• [Task]
Verbatim copy without images: repeat the records in full.
+ + + + +
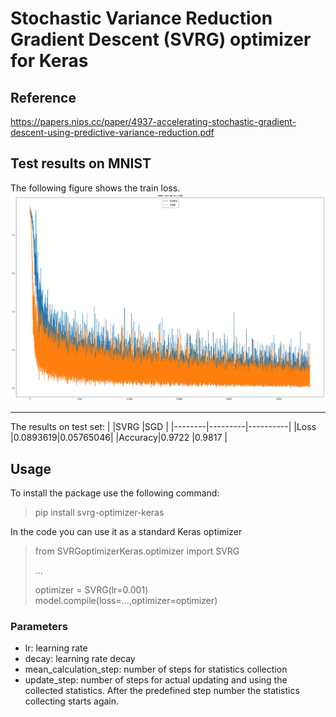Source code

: # Stochastic Variance Reduction Gradient Descent (SVRG) optimizer for Keras


## Reference
https://papers.nips.cc/paper/4937-accelerating-stochastic-gradient-descent-using-predictive-variance-reduction.pdf


## Test results on MNIST
The following figure shows the train loss.
![MNIST](MNIST.png)
__________________________________
The results on test set:
|        |SVRG     |SGD       |
|--------|---------|----------|
|Loss    |0.0893619|0.05765046|
|Accuracy|0.9722   |0.9817    |

## Usage
To install the package use the following command:
> pip install svrg-optimizer-keras

In the code you can use it as a standard Keras optimizer

> from SVRGoptimizerKeras.optimizer import SVRG
>
> ... 
>
> optimizer = SVRG(lr=0.001)
> model.compile(loss=...,optimizer=optimizer)

### Parameters
* lr: learning rate
* decay: learning rate decay
* mean_calculation_step: number of steps for statistics collection
* update_step: number of steps for actual updating and using the collected statistics. After the predefined step number the statistics collecting starts again.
+ + + + +
• [Expected output]
Source code

: # Stochastic Variance Reduction Gradient Descent (SVRG) optimizer for Keras


## Reference
https://papers.nips.cc/paper/4937-accelerating-stochastic-gradient-descent-using-predictive-variance-reduction.pdf


## Test results on MNIST
The following figure shows the train loss.
![MNIST](MNIST.png)
__________________________________
The results on test set:
|        |SVRG     |SGD       |
|--------|---------|----------|
|Loss    |0.0893619|0.05765046|
|Accuracy|0.9722   |0.9817    |

## Usage
To install the package use the following command:
> pip install svrg-optimizer-keras

In the code you can use it as a standard Keras optimizer

> from SVRGoptimizerKeras.optimizer import SVRG
>
> ... 
>
> optimizer = SVRG(lr=0.001)
> model.compile(loss=...,optimizer=optimizer)

### Parameters
* lr: learning rate
* decay: learning rate decay
* mean_calculation_step: number of steps for statistics collection
* update_step: number of steps for actual updating and using the collected statistics. After the predefined step number the statistics collecting starts again.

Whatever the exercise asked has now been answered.